BWSNet: Automatic Perceptual Assessment of Audio Signals
Clément Le Moine Veillon, Victor Rosi, Pablo Arias Sarah, Léane Salais, Nicolas Obin
TL;DR
This work tackles automatic perceptual assessment from Best-Worst Scaling judgments by introducing BWSNet, a metric-learning model that maps audio to a latent space where distances reflect perceptual similarity with respect to a studied attribute. It translates trial-wise ordinal judgments into distance constraints and optimizes a composite loss that includes a Relative Contrastive term with a dynamic margin network, a Dynamic Margin Constraint, and a fulfilled-relations penalty.

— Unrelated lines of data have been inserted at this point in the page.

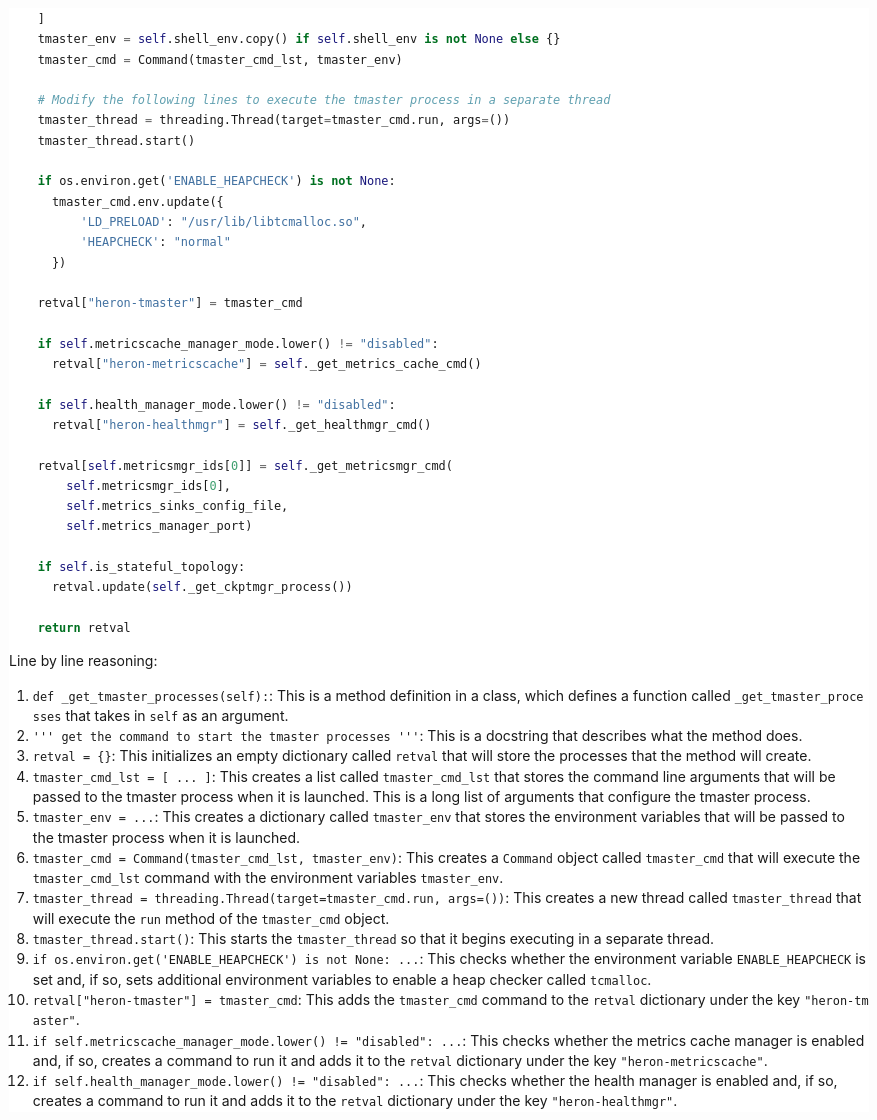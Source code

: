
 ```python
    ]
    tmaster_env = self.shell_env.copy() if self.shell_env is not None else {}
    tmaster_cmd = Command(tmaster_cmd_lst, tmaster_env)
    
    # Modify the following lines to execute the tmaster process in a separate thread
    tmaster_thread = threading.Thread(target=tmaster_cmd.run, args=())
    tmaster_thread.start()
    
    if os.environ.get('ENABLE_HEAPCHECK') is not None:
      tmaster_cmd.env.update({
          'LD_PRELOAD': "/usr/lib/libtcmalloc.so",
          'HEAPCHECK': "normal"
      })

    retval["heron-tmaster"] = tmaster_cmd

    if self.metricscache_manager_mode.lower() != "disabled":
      retval["heron-metricscache"] = self._get_metrics_cache_cmd()

    if self.health_manager_mode.lower() != "disabled":
      retval["heron-healthmgr"] = self._get_healthmgr_cmd()

    retval[self.metricsmgr_ids[0]] = self._get_metricsmgr_cmd(
        self.metricsmgr_ids[0],
        self.metrics_sinks_config_file,
        self.metrics_manager_port)

    if self.is_stateful_topology:
      retval.update(self._get_ckptmgr_process())

    return retval
```

Line by line reasoning:

1. `def _get_tmaster_processes(self):`: This is a method definition in a class, which defines a function called `_get_tmaster_processes` that takes in `self` as an argument.
2. `''' get the command to start the tmaster processes '''`: This is a docstring that describes what the method does.
3. `retval = {}`: This initializes an empty dictionary called `retval` that will store the processes that the method will create.
4. `tmaster_cmd_lst = [ ... ]`: This creates a list called `tmaster_cmd_lst` that stores the command line arguments that will be passed to the tmaster process when it is launched. This is a long list of arguments that configure the tmaster process.
5. `tmaster_env = ...`: This creates a dictionary called `tmaster_env` that stores the environment variables that will be passed to the tmaster process when it is launched.
6. `tmaster_cmd = Command(tmaster_cmd_lst, tmaster_env)`: This creates a `Command` object called `tmaster_cmd` that will execute the `tmaster_cmd_lst` command with the environment variables `tmaster_env`.
7. `tmaster_thread = threading.Thread(target=tmaster_cmd.run, args=())`: This creates a new thread called `tmaster_thread` that will execute the `run` method of the `tmaster_cmd` object.
8. `tmaster_thread.start()`: This starts the `tmaster_thread` so that it begins executing in a separate thread.
9. `if os.environ.get('ENABLE_HEAPCHECK') is not None: ...`: This checks whether the environment variable `ENABLE_HEAPCHECK` is set and, if so, sets additional environment variables to enable a heap checker called `tcmalloc`.
10. `retval["heron-tmaster"] = tmaster_cmd`: This adds the `tmaster_cmd` command to the `retval` dictionary under the key `"heron-tmaster"`.
11. `if self.metricscache_manager_mode.lower() != "disabled": ...`: This checks whether the metrics cache manager is enabled and, if so, creates a command to run it and adds it to the `retval` dictionary under the key `"heron-metricscache"`.
12. `if self.health_manager_mode.lower() != "disabled": ...`: This checks whether the health manager is enabled and, if so, creates a command to run it and adds it to the `retval` dictionary under the key `"heron-healthmgr"`.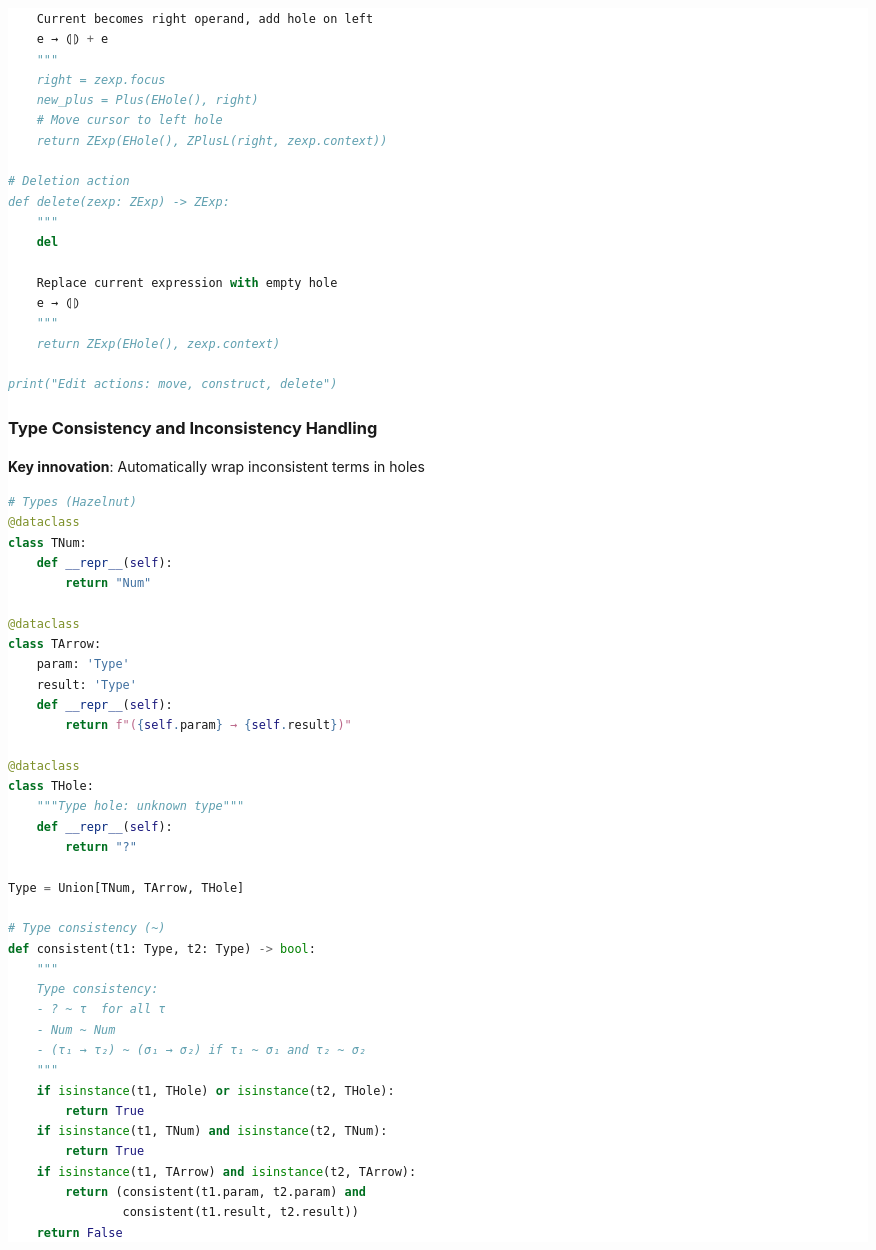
 ```python
    Current becomes right operand, add hole on left
    e → ⦇⦈ + e
    """
    right = zexp.focus
    new_plus = Plus(EHole(), right)
    # Move cursor to left hole
    return ZExp(EHole(), ZPlusL(right, zexp.context))

# Deletion action
def delete(zexp: ZExp) -> ZExp:
    """
    del

    Replace current expression with empty hole
    e → ⦇⦈
    """
    return ZExp(EHole(), zexp.context)

print("Edit actions: move, construct, delete")
```

### Type Consistency and Inconsistency Handling

**Key innovation**: Automatically wrap inconsistent terms in holes

```python
# Types (Hazelnut)
@dataclass
class TNum:
    def __repr__(self):
        return "Num"

@dataclass
class TArrow:
    param: 'Type'
    result: 'Type'
    def __repr__(self):
        return f"({self.param} → {self.result})"

@dataclass
class THole:
    """Type hole: unknown type"""
    def __repr__(self):
        return "?"

Type = Union[TNum, TArrow, THole]

# Type consistency (~)
def consistent(t1: Type, t2: Type) -> bool:
    """
    Type consistency:
    - ? ~ τ  for all τ
    - Num ~ Num
    - (τ₁ → τ₂) ~ (σ₁ → σ₂) if τ₁ ~ σ₁ and τ₂ ~ σ₂
    """
    if isinstance(t1, THole) or isinstance(t2, THole):
        return True
    if isinstance(t1, TNum) and isinstance(t2, TNum):
        return True
    if isinstance(t1, TArrow) and isinstance(t2, TArrow):
        return (consistent(t1.param, t2.param) and
                consistent(t1.result, t2.result))
    return False

```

The method is validated on two diverse datasets—speech social attitudes and instrumental timbre—showing latent spaces that align with human judgments and enabling prediction of perceptual structure for unseen samples. The approach offers a scalable, data-efficient framework for mapping complex perceptual spaces and provides insights into how human judgments organize audio attributes, with potential to enhance automated perceptual evaluation.
Abstract
This paper introduces BWSNet, a model that can be trained from raw human judgements obtained through a Best-Worst scaling (BWS) experiment. It maps sound samples into an embedded space that represents the perception of a studied attribute. To this end, we propose a set of cost functions and constraints, interpreting trial-wise ordinal relations as distance comparisons in a metric learning task. We tested our proposal on data from two BWS studies investigating the perception of speech social attitudes and timbral qualities. For both datasets, our results show that the structure of the latent space is faithful to human judgements.